**EXERCISE AIM:** Quote exactly and only this range of lines in the data below: the line that holds "9. 诚实、亲切、笑容。" to the line that holds "36. 宁做失败者，也不做弱者。", both included.

**SUPPLIED DATA:**
[Start of section]
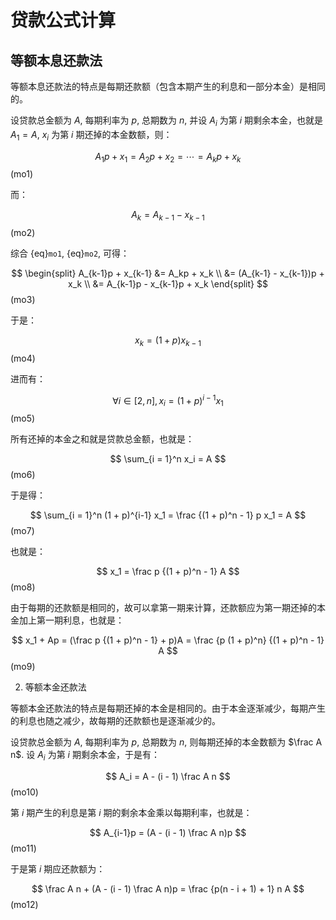 # 贷款公式计算

## 等额本息还款法

等额本息还款法的特点是每期还款额（包含本期产生的利息和一部分本金）是相同的。

设贷款总金额为 $A$, 每期利率为 $p$, 总期数为 $n$, 并设 $A_i$ 为第 $i$ 期剩余本金，也就是 $A_1 = A$, $x_i$ 为第 $i$ 期还掉的本金数额，则：

$$
A_1p + x_1 = A_2p + x_2 = \cdots = A_kp + x_k
$$ (mo1)

而：

$$
A_k = A_{k-1} - x_{k-1}
$$ (mo2)

综合 {eq}`mo1`, {eq}`mo2`, 可得：

$$
\begin{split}
A_{k-1}p + x_{k-1} &= A_kp + x_k \\
                   &= (A_{k-1} - x_{k-1})p + x_k \\
                   &= A_{k-1}p - x_{k-1}p + x_k
\end{split}
$$ (mo3)

于是：

$$
x_k = (1 + p)x_{k-1}
$$ (mo4)

进而有：

$$
\forall i \in [2, n], x_i = (1 + p)^{i-1}x_1
$$ (mo5)

所有还掉的本金之和就是贷款总金额，也就是：

$$
\sum_{i = 1}^n x_i = A
$$ (mo6)

于是得：

$$
\sum_{i = 1}^n (1 + p)^{i-1} x_1 = \frac {(1 + p)^n - 1} p x_1 = A
$$ (mo7)

也就是：

$$
x_1 = \frac p {(1 + p)^n - 1} A
$$ (mo8)

由于每期的还款额是相同的，故可以拿第一期来计算，还款额应为第一期还掉的本金加上第一期利息，也就是：

$$
x_1 + Ap = (\frac p {(1 + p)^n - 1} + p)A = \frac {p (1 + p)^n} {(1 + p)^n - 1} A
$$ (mo9)

2. 等额本金还款法

等额本金还款法的特点是每期还掉的本金是相同的。由于本金逐渐减少，每期产生的利息也随之减少，故每期的还款额也是逐渐减少的。

设贷款总金额为 $A$, 每期利率为 $p$, 总期数为 $n$, 则每期还掉的本金数额为 $\frac A n$. 设 $A_i$ 为第 $i$ 期剩余本金，于是有：

$$
A_i = A - (i - 1) \frac A n
$$ (mo10)

第 $i$ 期产生的利息是第 $i$ 期的剩余本金乘以每期利率，也就是：

$$
A_{i-1}p = (A - (i - 1) \frac A n)p
$$ (mo11)

于是第 $i$ 期应还款额为：

$$
\frac A n + (A - (i - 1) \frac A n)p = \frac {p(n - i + 1) + 1} n A
$$ (mo12)
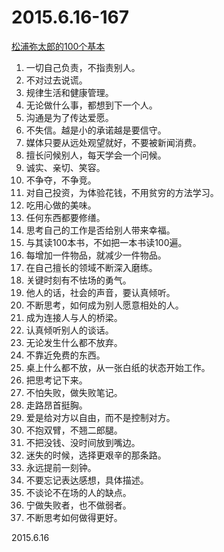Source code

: 2015.6.16-167
=============
[松浦弥太郎的100个基本](http://www.baibanbao.net/2015/100-basics.html)

1. 一切自己负责，不指责别人。
2. 不对过去说谎。
3. 规律生活和健康管理。
4. 无论做什么事，都想到下一个人。
5. 沟通是为了传达爱愿。
6. 不失信。越是小的承诺越是要信守。
7. 媒体只要从远处观望就好，不要被新闻消费。
8. 擅长问候别人，每天学会一个问候。
9. 诚实、亲切、笑容。
10. 不争夺，不争竞。
11. 对自己投资，为体验花钱，不用贫穷的方法学习。
12. 吃用心做的美味。
13. 任何东西都要修缮。
14. 思考自己的工作是否给别人带来幸福。
15. 与其读100本书，不如把一本书读100遍。
16. 每增加一件物品，就减少一件物品。
17. 在自己擅长的领域不断深入磨练。
18. 关键时刻有不怯场的勇气。
19. 他人的话，社会的声音，要认真倾听。
20. 不断思考，如何成为别人愿意相处的人。
21. 成为连接人与人的桥梁。
22. 认真倾听别人的谈话。
23. 无论发生什么都不放弃。
24. 不靠近免费的东西。
25. 桌上什么都不放，从一张白纸的状态开始工作。
26. 把思考记下来。
27. 不怕失败，做失败笔记。
28. 走路昂首挺胸。
29. 爱是给对方以自由，而不是控制对方。
30. 不抱双臂，不翘二郎腿。
31. 不把没钱、没时间放到嘴边。
32. 迷失的时候，选择更艰辛的那条路。
33. 永远提前一刻钟。
34. 不要忘记表达感想，具体描述。
35. 不谈论不在场的人的缺点。
36. 宁做失败者，也不做弱者。
37. 不断思考如何做得更好。

2015.6.16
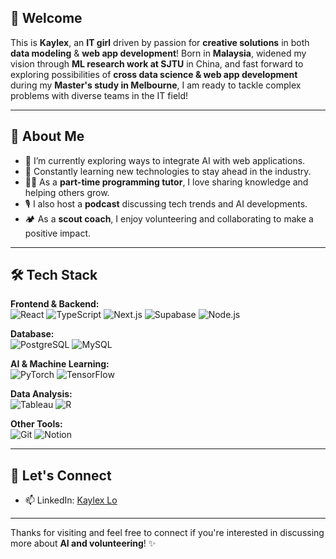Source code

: ## 👋 Welcome

This is **Kaylex**, an **IT girl** driven by passion for **creative solutions** in both **data modeling** & **web app development**! Born in **Malaysia**, widened my vision through **ML research work at SJTU** in China, and fast forward to exploring possibilities of **cross data science & web app development** during my **Master's study in Melbourne**, I am ready to tackle complex problems with diverse teams in the IT field!

---

## 🚀 About Me
- 🔭 I’m currently exploring ways to integrate AI with web applications.
- 🌱 Constantly learning new technologies to stay ahead in the industry.
- 👩‍🏫 As a **part-time programming tutor**, I love sharing knowledge and helping others grow.
- 🎙️ I also host a **podcast** discussing tech trends and AI developments.
- 🏕️ As a **scout coach**, I enjoy volunteering and collaborating to make a positive impact.

---

## 🛠️ Tech Stack

**Frontend & Backend:**  
![React](https://img.shields.io/badge/-React-61DAFB?logo=react&logoColor=fff)
![TypeScript](https://img.shields.io/badge/-TypeScript-3178C6?logo=typescript&logoColor=fff)
![Next.js](https://img.shields.io/badge/-Next.js-000000?logo=nextdotjs&logoColor=fff)
![Supabase](https://img.shields.io/badge/-Supabase-3ECF8E?logo=supabase&logoColor=fff)
![Node.js](https://img.shields.io/badge/-Node.js-339933?logo=node.js&logoColor=fff)

**Database:**  
![PostgreSQL](https://img.shields.io/badge/-PostgreSQL-336791?logo=postgresql&logoColor=fff)
![MySQL](https://img.shields.io/badge/-MySQL-4479A1?logo=mysql&logoColor=fff)

**AI & Machine Learning:**  
![PyTorch](https://img.shields.io/badge/-PyTorch-EE4C2C?logo=pytorch&logoColor=fff)
![TensorFlow](https://img.shields.io/badge/-TensorFlow-FF6F00?logo=tensorflow&logoColor=fff)

**Data Analysis:**  
![Tableau](https://img.shields.io/badge/-Tableau-E97627?logo=tableau&logoColor=fff)
![R](https://img.shields.io/badge/-R-276DC3?logo=r&logoColor=fff)

**Other Tools:**  
![Git](https://img.shields.io/badge/-Git-F05032?logo=git&logoColor=fff)
![Notion](https://img.shields.io/badge/-Notion-000000?logo=notion&logoColor=fff)

---


## 🤝 Let's Connect
- 📫 LinkedIn: [Kaylex Lo](https://www.linkedin.com/in/kaylex-lo-62339623b/) 

---

Thanks for visiting and feel free to connect if you're interested in discussing more about **AI and volunteering**!  ✨

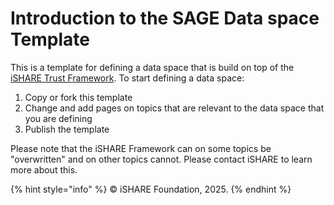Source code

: # Introduction to the SAGE Data space Template

This is a template for defining a data space that is build on top of the [iSHARE Trust Framework](https://framework.ishare.eu). To start defining a data space:

1. Copy or fork this template
2. Change and add pages on topics that are relevant to the data space that you are defining
3. Publish the template

Please note that the iSHARE Framework can on some topics be "overwritten" and on other topics cannot. Please contact iSHARE to learn more about this.

{% hint style="info" %}
© iSHARE Foundation, 2025.&#x20;
{% endhint %}
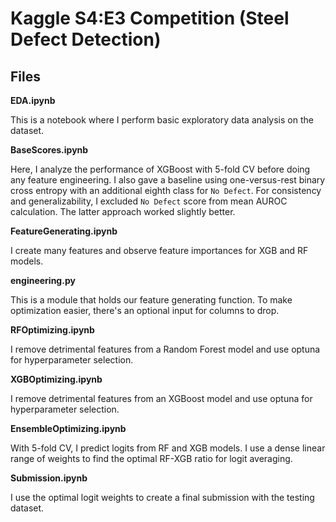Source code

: # Kaggle S4:E3 Competition (Steel Defect Detection)



## Files

**EDA.ipynb**

This is a notebook where I perform basic exploratory data analysis on the dataset.

**BaseScores.ipynb**

Here, I analyze the performance of XGBoost with 5-fold CV before doing any feature engineering. I also gave a baseline using one-versus-rest binary cross entropy with an additional eighth class for `No Defect`. For consistency and generalizability, I excluded `No Defect` score from mean AUROC calculation. The latter approach worked slightly better.

**FeatureGenerating.ipynb**

I create many features and observe feature importances for XGB and RF models.

**engineering.py**

This is a module that holds our feature generating function. To make optimization easier, there's an optional input for columns to drop.

**RFOptimizing.ipynb**

I remove detrimental features from a Random Forest model and use optuna for hyperparameter selection.

**XGBOptimizing.ipynb**

I remove detrimental features from an XGBoost model and use optuna for hyperparameter selection.

**EnsembleOptimizing.ipynb**

With 5-fold CV, I predict logits from RF and XGB models. I use a dense linear range of weights to find the optimal RF-XGB ratio for logit averaging.

**Submission.ipynb**

I use the optimal logit weights to create a final submission with the testing dataset.
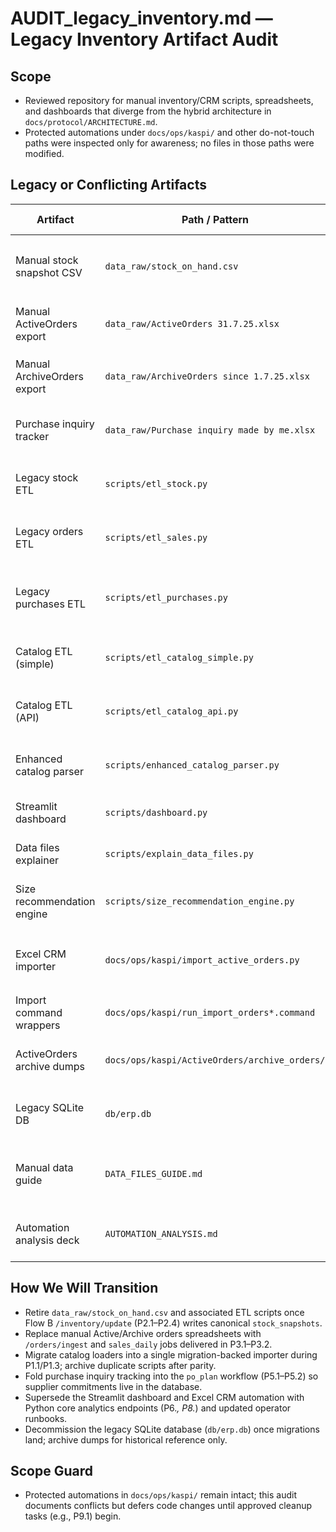 # AUDIT_legacy_inventory.md — Legacy Inventory Artifact Audit

## Scope
- Reviewed repository for manual inventory/CRM scripts, spreadsheets, and dashboards that diverge from the hybrid architecture in `docs/protocol/ARCHITECTURE.md`.
- Protected automations under `docs/ops/kaspi/` and other do-not-touch paths were inspected only for awareness; no files in those paths were modified.

## Legacy or Conflicting Artifacts

| Artifact | Path / Pattern | Conflict Type | Why it conflicts | Proposed action | Replacement |
| --- | --- | --- | --- | --- | --- |
| Manual stock snapshot CSV | `data_raw/stock_on_hand.csv` | manual dependency | Requires hand-edited counts and bypasses `stock_snapshots` aggregation | archive | Flow B `/inventory/update` → `stock_snapshots` (ARCHITECTURE.md, P2.1–P2.2) |
| Manual ActiveOrders export | `data_raw/ActiveOrders 31.7.25.xlsx` | manual dependency | Daily Excel download feeds downstream scripts instead of `/orders/ingest` | archive | Orders ingest API + `sales_daily` rollup (P3.1–P3.2) |
| Manual ArchiveOrders export | `data_raw/ArchiveOrders since 1.7.25.xlsx` | manual dependency | Long-term sales history maintained in spreadsheets instead of DB tables | archive | `sales_daily` + `demand_forecasts` (P3.2–P3.4) |
| Purchase inquiry tracker | `data_raw/Purchase inquiry made by me.xlsx` | manual dependency | Supplier pipeline tracked via ad-hoc Excel, not structured `purchases` records | refactor | `po_planner` inputs stored in DB (P5.1–P5.2) |
| Legacy stock ETL | `scripts/etl_stock.py` | manual dependency | Loads latest `stock*_*.csv` into SQLite, duplicating future Flow B ingestion | archive | Flow B `/inventory/update` pipeline (P2.1–P2.4) |
| Legacy orders ETL | `scripts/etl_sales.py` | manual dependency | Reads arbitrary `*orders*.xlsx` into SQLite instead of API/DB ingest | archive | `/orders/ingest` + `sales_daily` jobs (P3.1–P3.2) |
| Legacy purchases ETL | `scripts/etl_purchases.py` | manual dependency | Depends on Excel schema + SQLite writes that will be replaced by PO planning | refactor | Structured purchases loader tied to `po_plan` (P5.1) |
| Catalog ETL (simple) | `scripts/etl_catalog_simple.py` | duplicates | Another SQLite loader for catalog that conflicts with unified schema | archive | Central loader + migrations (P1.1, P1.3) |
| Catalog ETL (API) | `scripts/etl_catalog_api.py` | duplicates | Alternate API writer with its own DB shape; diverges from Python core | archive | Python core `products` module & future API client (P1.1, P2.1) |
| Enhanced catalog parser | `scripts/enhanced_catalog_parser.py` | duplicates | Third variant of catalog cleaning; overlaps with future canonical importer | refactor | Reconcile into single loader during P1.3 |
| Streamlit dashboard | `scripts/dashboard.py` | old pricing dash | UI depends on legacy SQLite tables and Streamlit runtime | archive | Analytics endpoints + reports (`analytics` module, P8.1) |
| Data files explainer | `scripts/explain_data_files.py` | outdated flow | Reinforces manual CSV/XLSX workflow targeted for retirement | archive | Updated operator docs post-P2/P3 (P9.1) |
| Size recommendation engine | `scripts/size_recommendation_engine.py` | outdated flow | Embeds legacy heuristics tied to SQLite instead of planned `size_engine` | refactor | Implement deterministic `size_engine` (P6.1) |
| Excel CRM importer | `docs/ops/kaspi/import_active_orders.py` | manual dependency | xlwings automation writing into `SALES_KSP_CRM_V3.xlsx`; bypasses new `/orders/ingest` | archive | Orders ingest + decision flow (P3.1, P6.3) |
| Import command wrappers | `docs/ops/kaspi/run_import_orders*.command` | manual dependency | Shell helpers orchestrate legacy Excel ETL pipeline | archive | One-click Flow A/B once Python core lands (P2.*, P3.*) |
| ActiveOrders archive dumps | `docs/ops/kaspi/ActiveOrders/archive_orders/` | manual dependency | Staged CSV copies from legacy append workflow; duplicates DB history | archive | Persist history via `orders`/`sales_daily` tables (P3.1–P3.2) |
| Legacy SQLite DB | `db/erp.db` | outdated flow | SQLite-only storage incompatible with Postgres target and new schema | archive | Structured migrations to Postgres (P1.1) |
| Manual data guide | `DATA_FILES_GUIDE.md` | outdated flow | Documents manual CSV control of stock/pricing contradicting new protocol | refactor | Update to reflect Python core & API sync (P9.1) |
| Automation analysis deck | `AUTOMATION_ANALYSIS.md` | outdated flow | Old roadmap assumes manual-first CSV ETL that conflicts with current GOALS | archive | Protocol-driven backlog (TASKS.yaml, future ADRs) |

## How We Will Transition
- Retire `data_raw/stock_on_hand.csv` and associated ETL scripts once Flow B `/inventory/update` (P2.1–P2.4) writes canonical `stock_snapshots`.
- Replace manual Active/Archive orders spreadsheets with `/orders/ingest` and `sales_daily` jobs delivered in P3.1–P3.2.
- Migrate catalog loaders into a single migration-backed importer during P1.1/P1.3; archive duplicate scripts after parity.
- Fold purchase inquiry tracking into the `po_plan` workflow (P5.1–P5.2) so supplier commitments live in the database.
- Supersede the Streamlit dashboard and Excel CRM automation with Python core analytics endpoints (P6.*, P8.*) and updated operator runbooks.
- Decommission the legacy SQLite database (`db/erp.db`) once migrations land; archive dumps for historical reference only.

## Scope Guard
- Protected automations in `docs/ops/kaspi/` remain intact; this audit documents conflicts but defers code changes until approved cleanup tasks (e.g., P9.1) begin.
[End of section]
**FINISHED EXERCISE:**
9. 诚实、亲切、笑容。
10. 不争夺，不争竞。
11. 对自己投资，为体验花钱，不用贫穷的方法学习。
12. 吃用心做的美味。
13. 任何东西都要修缮。
14. 思考自己的工作是否给别人带来幸福。
15. 与其读100本书，不如把一本书读100遍。
16. 每增加一件物品，就减少一件物品。
17. 在自己擅长的领域不断深入磨练。
18. 关键时刻有不怯场的勇气。
19. 他人的话，社会的声音，要认真倾听。
20. 不断思考，如何成为别人愿意相处的人。
21. 成为连接人与人的桥梁。
22. 认真倾听别人的谈话。
23. 无论发生什么都不放弃。
24. 不靠近免费的东西。
25. 桌上什么都不放，从一张白纸的状态开始工作。
26. 把思考记下来。
27. 不怕失败，做失败笔记。
28. 走路昂首挺胸。
29. 爱是给对方以自由，而不是控制对方。
30. 不抱双臂，不翘二郎腿。
31. 不把没钱、没时间放到嘴边。
32. 迷失的时候，选择更艰辛的那条路。
33. 永远提前一刻钟。
34. 不要忘记表达感想，具体描述。
35. 不谈论不在场的人的缺点。
36. 宁做失败者，也不做弱者。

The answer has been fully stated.